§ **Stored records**
-*-*-
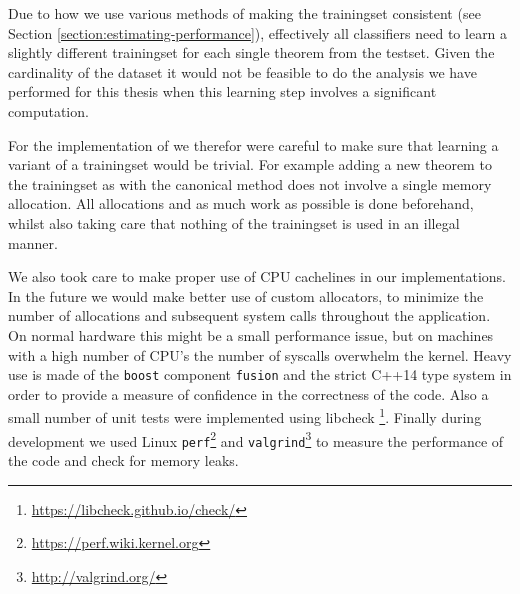 Due to how we use various methods of making the trainingset consistent (see Section \ref{section:estimating-performance}), effectively
all classifiers need to learn a slightly different trainingset for each single theorem from the testset.
Given the cardinality of the dataset it would not be feasible to do the analysis
we have performed for this thesis when this learning step involves a significant computation.

For the implementation of \roerei we therefor were careful to make sure that learning a variant of a trainingset would be trivial.
For example adding a new theorem to the trainingset as with the canonical method does not involve a single memory allocation.
All allocations and as much work as possible is done beforehand, whilst also taking care that nothing of the trainingset is used
in an illegal manner.

We also took care to make proper use of CPU cachelines in our implementations.
In the future we would make better use of custom allocators, to minimize the number of allocations and subsequent system calls throughout the application.
On normal hardware this might be a small performance issue, but on machines with a high number of CPU's the number of syscalls overwhelm the kernel.
Heavy use is made of the \texttt{boost} component \texttt{fusion} and the strict C++14 type system in order to provide a measure of
confidence in the correctness of the code.
Also a small number of unit tests were implemented using libcheck \footnote{\url{https://libcheck.github.io/check/}}.
Finally during development we used Linux \texttt{perf}\footnote{\url{https://perf.wiki.kernel.org}} and \texttt{valgrind}\footnote{\url{http://valgrind.org/}}
to measure the performance of the code and check for memory leaks.
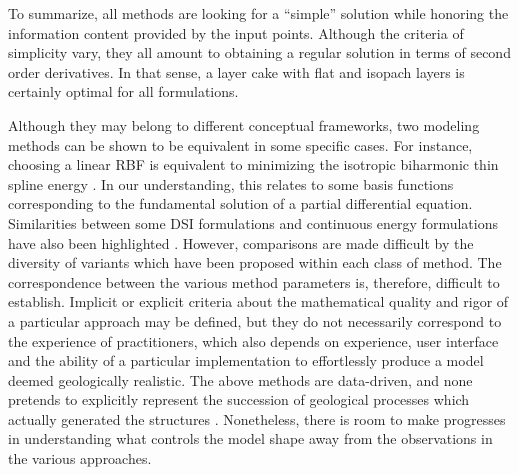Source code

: \documentclass[preprint]{ring20}
\begin{document}
To summarize, all methods are looking for a ``simple'' solution while honoring the information content provided by the input points. Although the criteria of simplicity vary, they all amount to obtaining a regular solution in terms of second order derivatives. In that sense, a layer cake with flat and isopach layers is certainly optimal for all formulations. 

Although they may belong to different conceptual frameworks, two modeling methods can be shown to be equivalent in some specific cases. For instance, choosing a linear RBF is equivalent to minimizing the isotropic biharmonic thin spline energy \citep{Carr2001}. In our understanding, this relates to some basis functions corresponding to the fundamental solution of a partial differential equation. Similarities between some DSI formulations and continuous energy formulations have also been highlighted \citep{Renaudeau2019MG,Irakarama2022CD}. However, comparisons are made difficult by the diversity of variants which have been proposed within each class of method. The correspondence between the various method parameters is, therefore, difficult to establish. Implicit or explicit criteria about the mathematical quality and rigor of a particular approach may be defined, but they do not necessarily correspond to the experience of practitioners, which also depends on experience, user interface and the ability of a particular implementation to effortlessly produce a model deemed geologically realistic. The above methods are data-driven, and none pretends to explicitly represent the succession of geological processes which actually generated the structures \citep{Caumon2010MG,Jessell2010T}. Nonetheless, there is room to make progresses in understanding what controls the model shape away from the observations in the various approaches. %

\end{document}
-*-*-
Word for word, restate the lines above from the one with "Finally during development" through the one with "To summarize, all", keeping both ends and dropping the pictures.

§ **Task output**
Finally during development we used Linux \texttt{perf}\footnote{\url{https://perf.wiki.kernel.org}} and \texttt{valgrind}\footnote{\url{http://valgrind.org/}}
to measure the performance of the code and check for memory leaks.
Source code

: \documentclass[preprint]{ring20}
\begin{document}
To summarize, all methods are looking for a ``simple'' solution while honoring the information content provided by the input points. Although the criteria of simplicity vary, they all amount to obtaining a regular solution in terms of second order derivatives. In that sense, a layer cake with flat and isopach layers is certainly optimal for all formulations. 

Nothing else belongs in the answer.